The Greater Baltimore Bus Initiative (GBBI) (pronounced GIBBY) was a sweeping overhaul planned by the Maryland Transit Administration under the administration of then-Maryland Governor Robert Ehrlich and his transportation secretary Robert Flanagan that was said to be the largest single-phase overhaul in the history of the agency and its parent companies.

According to Ehrlich and Flanagan, the initiative was a series of improvements to the transit system in the Baltimore area. While some of the proposed changes were obvious improvements, others were heavily opposed by riders, elected officials, and advocates, who considered them inconveniences and losses of service. As a result, a scaled-back version of the plan dubbed Phase I was implemented on its originally scheduled date, October 23, 2005, that included about one-third of the original plans and some modifications to those. Of those plans not implemented on this date, some were entirely scrapped, and others delayed.

During 2006, a second wave of changes dubbed Phase II was proposed and was modified during that year. Though Flanagan continued to state these were improvements, these plans continued to be viewed as controversial and resulted in legislative action to delay their implementation.

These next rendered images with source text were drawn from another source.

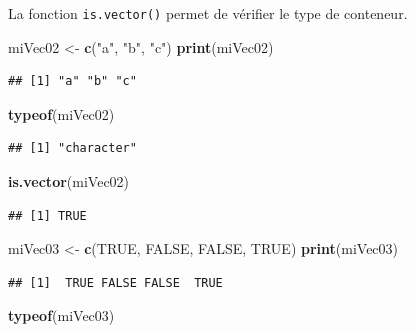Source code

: \documentclass[twoside,symmetric]{book}
\newenvironment{Shaded}{}{}
\newcommand{\KeywordTok}[1]{\textbf{#1}}
\newcommand{\NormalTok}[1]{#1}
\newcommand{\OtherTok}[1]{#1}
\newcommand{\StringTok}[1]{#1}
\begin{document}
La fonction \texttt{is.vector()} permet de vérifier le type de conteneur.

\begin{Shaded}
\begin{Highlighting}[]
\NormalTok{miVec02 <-}\StringTok{ }\KeywordTok{c}\NormalTok{(}\StringTok{"a"}\NormalTok{, }\StringTok{"b"}\NormalTok{, }\StringTok{"c"}\NormalTok{) }
\KeywordTok{print}\NormalTok{(miVec02)}
\end{Highlighting}
\end{Shaded}

\begin{verbatim}
## [1] "a" "b" "c"
\end{verbatim}

\begin{Shaded}
\begin{Highlighting}[]
\KeywordTok{typeof}\NormalTok{(miVec02)}
\end{Highlighting}
\end{Shaded}

\begin{verbatim}
## [1] "character"
\end{verbatim}

\begin{Shaded}
\begin{Highlighting}[]
\KeywordTok{is.vector}\NormalTok{(miVec02)}
\end{Highlighting}
\end{Shaded}

\begin{verbatim}
## [1] TRUE
\end{verbatim}

\begin{Shaded}
\begin{Highlighting}[]
\NormalTok{miVec03 <-}\StringTok{ }\KeywordTok{c}\NormalTok{(}\OtherTok{TRUE}\NormalTok{, }\OtherTok{FALSE}\NormalTok{, }\OtherTok{FALSE}\NormalTok{, }\OtherTok{TRUE}\NormalTok{)}
\KeywordTok{print}\NormalTok{(miVec03)}
\end{Highlighting}
\end{Shaded}

\begin{verbatim}
## [1]  TRUE FALSE FALSE  TRUE
\end{verbatim}

\begin{Shaded}
\begin{Highlighting}[]
\KeywordTok{typeof}\NormalTok{(miVec03)}
\end{Highlighting}
\end{Shaded}
\end{document}
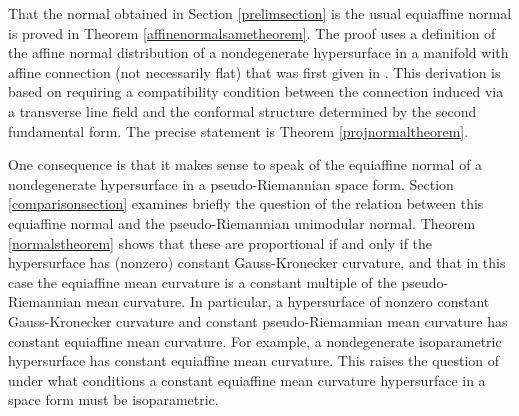 \documentclass [leqno, 10pt]{amsart}
\theoremstyle{definition}
\numberwithin{equation}{section}
\begin{document}
That the normal obtained in Section \ref{prelimsection} is the usual equiaffine normal is proved in Theorem \ref{affinenormalsametheorem}. The proof uses a definition of the affine normal distribution of a nondegenerate hypersurface in a manifold with affine connection (not necessarily flat) that was first given in \cite{Fox-ahs}. This derivation is based on requiring a compatibility condition between the connection induced via a transverse line field and the conformal structure determined by the second fundamental form. The precise statement is Theorem \ref{projnormaltheorem}.

One consequence is that it makes sense to speak of the equiaffine normal of a nondegenerate hypersurface in a pseudo-Riemannian space form. Section \ref{comparisonsection} examines briefly the question of the relation between this equiaffine normal and the pseudo-Riemannian unimodular normal. Theorem \ref{normalstheorem} shows that these are proportional if and only if the hypersurface has (nonzero) constant Gauss-Kronecker curvature, and that in this case the equiaffine mean curvature is a constant multiple of the pseudo-Riemannian mean curvature. In particular, a hypersurface of nonzero constant Gauss-Kronecker curvature and constant pseudo-Riemannian mean curvature has constant equiaffine mean curvature. For example, a nondegenerate isoparametric hypersurface has constant equiaffine mean curvature. This raises the question of under what conditions a constant equiaffine mean curvature hypersurface in a space form must be isoparametric.
\end{document}
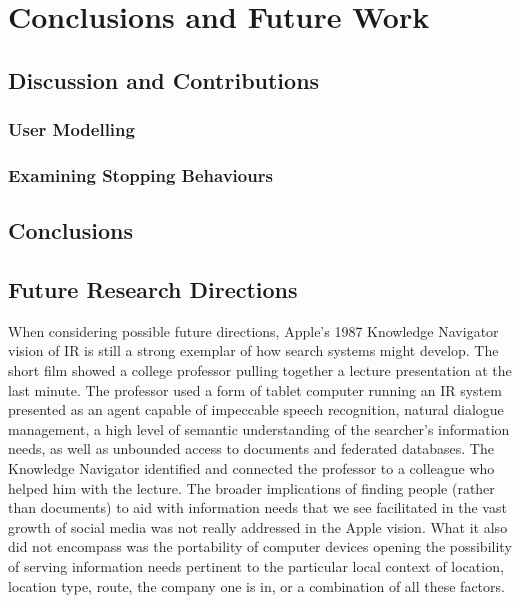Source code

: 
\chapter{Conclusions and Future Work}\label{chap:conclusions}
\section{Discussion and Contributions}

\subsection{User Modelling}
\subsection{Examining Stopping Behaviours}

\section{Conclusions}

\section{Future Research Directions}


When considering possible future directions, Apple’s 1987 Knowledge Navigator vision of IR is still a strong exemplar of how search systems might develop. The short film showed a college professor pulling together a lecture presentation at the last minute. The professor used a form of tablet computer running an IR system presented as an agent capable of impeccable speech recognition, natural dialogue management, a high level of semantic understanding of the searcher’s information needs, as well as unbounded access to documents and federated databases.
The Knowledge Navigator identified and connected the professor to a colleague who helped him with the lecture. The broader implications of finding people (rather than documents) to aid with information needs that we see facilitated in the vast growth of social media was not really addressed in the Apple vision. What it also did not encompass was the portability of computer devices opening the possibility of serving information needs pertinent to the particular local context of location, location type, route, the company one is in, or a combination of all these factors. 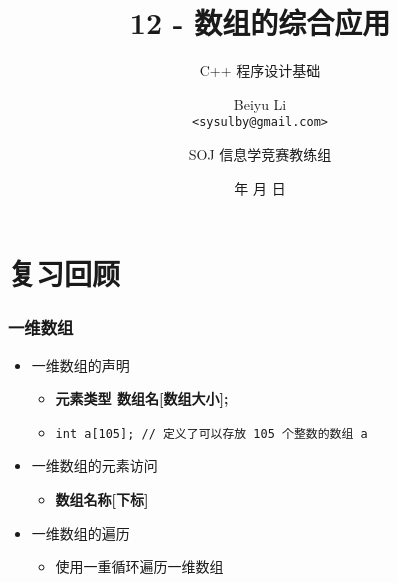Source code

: \title[12 - 数组的综合应用]
{12 - 数组的综合应用}

\subtitle{C++ 程序设计基础}

\author[Beiyu Li]
{Beiyu Li\\
\texttt{<sysulby@gmail.com>}}


\date[\today]
{\number\year 年 \number\month 月 \number\day 日}




\author[sysulby]
{SOJ 信息学竞赛教练组}

\begin{frame}
    \titlepage
\end{frame}
\setcounter{framenumber}{0} %


\section{复习回顾}

\begin{frame}[fragile]
    \frametitle{一维数组}

    \begin{itemize}[<+->]
        \item 一维数组的声明
        
            \begin{itemize}
                \item \textbf{元素类型 \enspace 数组名[数组大小];}
                \item \lstinline|int a[105]; // 定义了可以存放 105 个整数的数组 a|
            \end{itemize}

        \item 一维数组的元素访问
        
            \begin{itemize}
                \item \textbf{数组名称[下标]}
            \end{itemize}

        \item 一维数组的遍历
        
            \begin{itemize}
                \item 使用一重循环遍历一维数组
            \end{itemize}

    \end{itemize}
\end{frame}

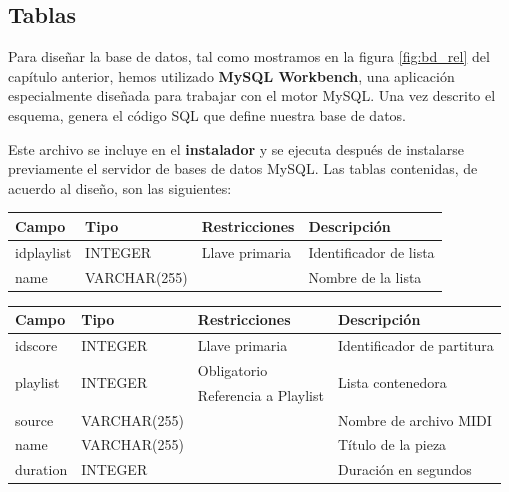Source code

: \subsection{Tablas}

Para diseñar la base de datos, tal como mostramos en la figura \ref{fig:bd_rel} del capítulo anterior, hemos utilizado \textbf{MySQL Workbench}, una aplicación especialmente diseñada para trabajar con el motor MySQL. Una vez descrito el esquema, genera el código \acrshort{SQL} que define nuestra base de datos.

Este archivo se incluye en el \textbf{instalador} y se ejecuta después de instalarse previamente el servidor de bases de datos MySQL. Las tablas contenidas, de acuerdo al diseño, son las siguientes:

\smallskip

\begin{center}
	\begin{tabular}{|l|l|l|l|}
		\hline \textbf{Campo} & \textbf{Tipo} & \textbf{Restricciones} & \textbf{Descripción} \\ 
		\hline idplaylist & INTEGER & Llave primaria & Identificador de lista \\ 
		\hline name & VARCHAR(255) & & Nombre de la lista \\ 
		\hline 
	\end{tabular}
	\smallskip
\end{center}

\smallskip

\smallskip

\begin{center}
	\begin{tabular}{|l|l|l|l|}
		\hline \textbf{Campo} & \textbf{Tipo} & \textbf{Restricciones} & \textbf{Descripción} \\ 
		\hline idscore & INTEGER & Llave primaria & Identificador de partitura \\ 
		\hline \multirow{2}{*}{playlist} & \multirow{2}{*}{INTEGER} & Obligatorio & \multirow{2}{*}{Lista contenedora} \\
		\cline{3-3} & & Referencia a Playlist & \\
		\hline source & VARCHAR(255) & & Nombre de archivo MIDI \\
		\hline name & VARCHAR(255) & & Título de la pieza \\
		\hline duration & INTEGER & & Duración en segundos \\
		\hline 
	\end{tabular}
	\smallskip
\end{center}

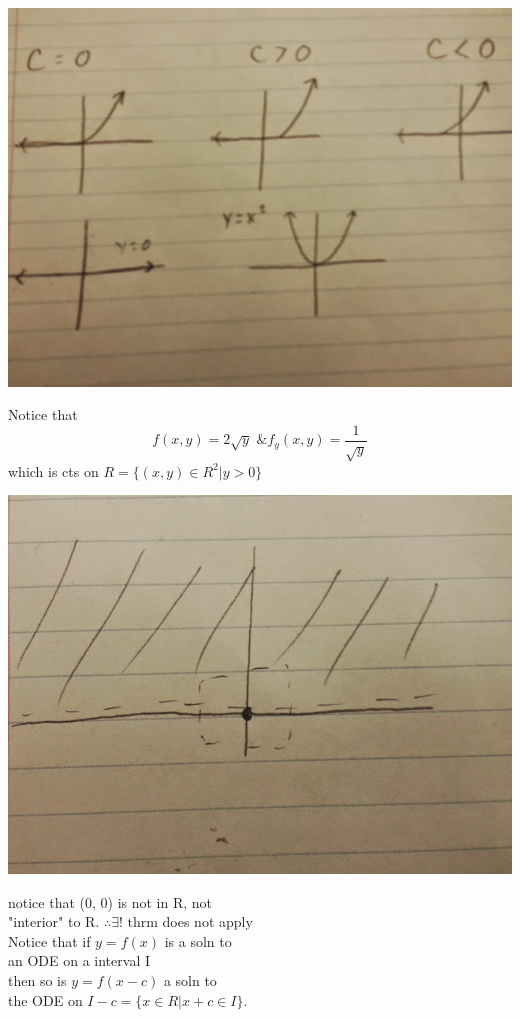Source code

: \documentclass[10pt,a4paper]{article}
\begin{document}
  \includegraphics[scale=.45]{pic2}

  Notice that
  \[ f(x, y) = 2\sqrt{y} \text{ \& } f_y(x, y) = \frac{1}{ \sqrt{y}}\]
  which is cts on \( R = \{ (x, y) \in R^2 |  y > 0\}\)

  \includegraphics[scale=.45]{pic3}

  notice that (0, 0) is not in R, not \\
  "interior" to R. \( \therefore \exists \text{! thrm}\) does not apply
  \\
  Notice that if \( y = f(x) \) is a soln to \\
  an ODE on a interval I  \\
  then so is \( y = f(x-c)\) a soln to  \\
  the ODE on \( I - c =\{ x \in R | x + c \in I\}\).  \\
\end{document}
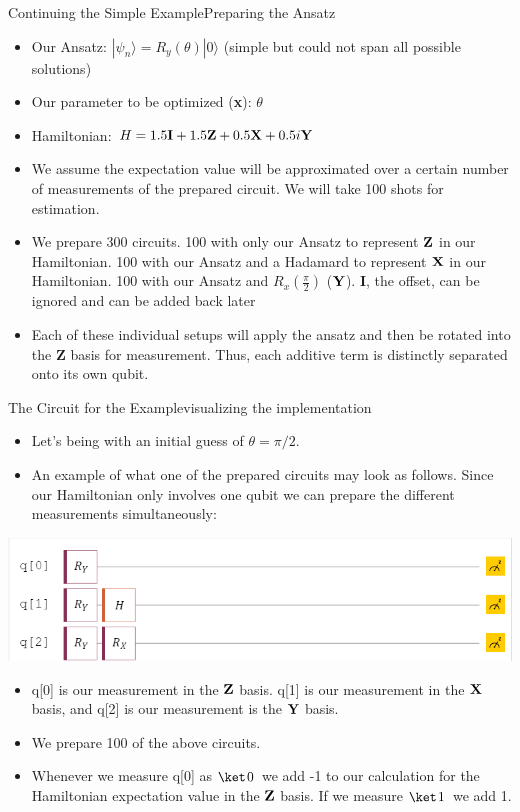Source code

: \begin{frame}{Continuing the Simple Example}{Preparing the Ansatz}
\begin{itemize}
    \item Our Ansatz: $ | \psi_n \rangle = R_y(\theta) | 0 \rangle$ (simple but could not span all possible solutions)
    \item Our parameter to be optimized (\textbf{x}): $\theta$
    \item  Hamiltonian: $H = 1.5\mbox{\bfseries{\textrm{I}}} + 1.5\mbox{\bfseries{\textrm{Z}}} + 0.5 \mbox{\bfseries{\textrm{X}}} + 0.5i\mbox{\bfseries{\textrm{Y}}}$
    \item We assume the expectation value will be approximated over a certain number of measurements of the prepared circuit. We will take 100 shots for estimation. 
    \item We prepare 300 circuits. 100 with only our Ansatz to represent $\mbox{\bfseries{\textrm{Z}}}$  in our Hamiltonian. 100 with our Ansatz and a Hadamard to represent $\mbox{\bfseries{\textrm{X}}}$ in our Hamiltonian. 100 with our Ansatz and $R_x (\frac{\pi}{2})$ ($\mbox{\bfseries{\textrm{Y}}}$). \textbf{I}, the offset, can be ignored and can be added back later
    \item Each of these individual setups will apply the ansatz and then be rotated into the \textbf{Z} basis for measurement. Thus, each additive term is distinctly separated onto its own qubit.
\end{itemize}

\end{frame}


\begin{frame}{The Circuit for the Example}{visualizing the implementation}
\begin{itemize}
    \item Let's being with an initial guess of $\theta = \pi/2$.
    \item An example of what one of the prepared circuits may look as follows. Since our Hamiltonian only involves one qubit we can prepare the different measurements simultaneously:
\end{itemize} 



\includegraphics[scale = 0.5]{400/VQE_ex_circuit.PNG}

\begin{itemize}
    \item q[0] is our measurement in the $\mbox{\bfseries{\textrm{Z}}}$ basis. q[1] is our measurement in the $\mbox{\bfseries{\textrm{X}}}$ basis, and q[2] is our measurement is the $\mbox{\bfseries{\textrm{Y}}}$ basis.
    \item We prepare 100 of the above circuits.
    \item  Whenever we measure q[0] as $\QZero$ we add -1 to our calculation for the Hamiltonian expectation value in the $\mbox{\bfseries{\textrm{Z}}}$ basis. If we measure $\QOne$ we add 1. 
\end{itemize}
\end{frame}

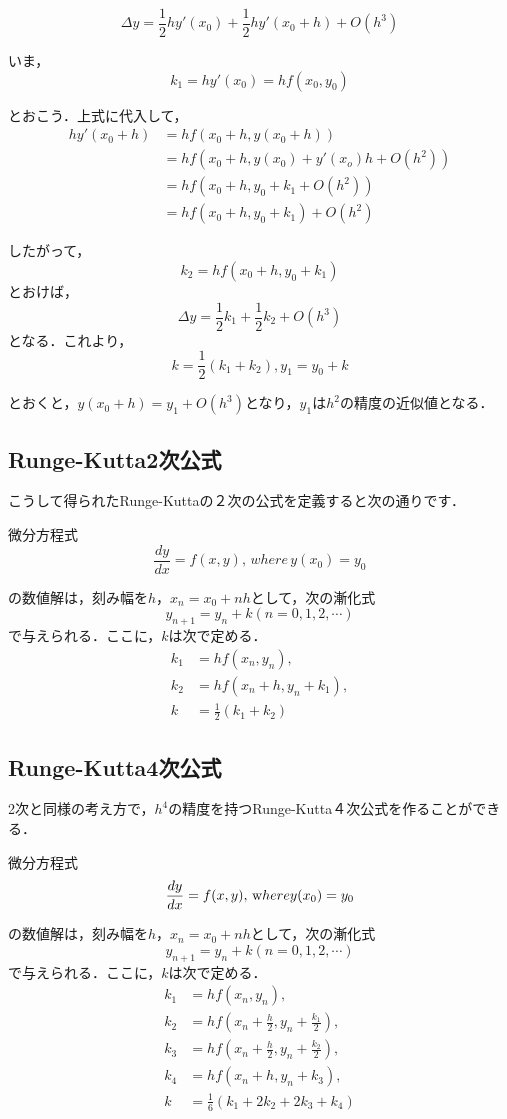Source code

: \documentclass[11pt,dvipdfmx]{jsarticle}
\begin{document}
\[
\Delta y = \frac{1}{2}hy'(x_0) + \frac{1}{2}hy'(x_0+h)+O(h^3)
\]

いま， \[
k_1 =hy'(x_0) =hf(x_0,y_0)
\]

とおこう．上式に代入して， \[
\begin{aligned}
hy'(x_0+h) &= hf(x_0+h,y(x_0+h)) \\
& =hf(x_0+h, y(x_0)+y'(x_o)h+O(h^2)) \\
& =hf(x_0+h, y_0+k_1+O(h^2)) \\
& =hf(x_0+h, y_0+k_1)+O(h^2)
\end{aligned}\]

したがって， \[
k_2 = hf(x_0+h, y_0+k_1)
\] とおけば， \[
\Delta y = \frac{1}{2}k_1 + \frac{1}{2}k_2 + O(h^3)
\] となる．これより， \[
k = \frac{1}{2}(k_1+k_2), y_1 = y_0 +k
\]

とおくと，\(y(x_0+h) = y_1+O(h^3)\)となり，\(y_1\)は\(h^2\)の精度の近似値となる．

    \subsection{Runge-Kutta2次公式}\label{runge-kutta2ux6b21ux516cux5f0f}

こうして得られたRunge-Kuttaの２次の公式を定義すると次の通りです．

微分方程式 \[
\frac{dy}{dx} = f(x,y), \, where \, y(x_0)=y_0
\]

の数値解は，刻み幅を\(h\)，\(x_n=x_0+nh\)として，次の漸化式 \[
y_{n+1} = y_n +k (n=0,1,2,\cdots)
\] で与えられる．ここに，\(k\)は次で定める． \[
\begin{aligned}
k_1 & = hf(x_n,y_n), \\
k_2 & = hf(x_n+h, y_n+k_1), \\
k & = \frac{1}{2}(k_1+k_2)
\end{aligned}
\]

    \subsection{Runge-Kutta4次公式}\label{runge-kutta4ux6b21ux516cux5f0f}

2次と同様の考え方で，\(h^4\)の精度を持つRunge-Kutta４次公式を作ることができる．

微分方程式 \[
\frac{dy}{dx} = f(x,y), \, {\textrm where}y(x_0)=y_0
\]

の数値解は，刻み幅を\(h\)，\(x_n=x_0+nh\)として，次の漸化式 \[
y_{n+1} = y_n +k (n=0,1,2,\cdots)
\] で与えられる．ここに，\(k\)は次で定める． \[
\begin{aligned}
k_1 & = hf(x_n,y_n), \\
k_2 & = hf(x_n+\frac{h}{2}, y_n+\frac{k_1}{2}), \\
k_3 & = hf(x_n+\frac{h}{2}, y_n+\frac{k_2}{2}), \\
k_4 & = hf(x_n+h, y_n+k_3), \\
k & = \frac{1}{6}(k_1+2k_2+2k_3+k_4)
\end{aligned}
\]
\end{document}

Following these political battles and the change of administration in the state of Maryland, the remainder of GBBI was officially canceled in on May 9, 2007, with no further routing changes being made under that name. But in September 2007, MTA announced that a series of hearings would be held the following month regarding a new wave of proposed changes. Though not titled "Greater Baltimore Bus Initiative" or anything similar, some of the planned changes did resemble those previously announced as part of GBBI. Most of these new routings were implemented on February 17, 2008.

Background
Announced in the Summer 2005, the GBBI plan involved routing and scheduling changes to all but six of the agency's then 59 local bus lines and some of its commuter services. These modifications included some expansions, increased frequency of service on some lines, consolidation of some lines, and elimination of others.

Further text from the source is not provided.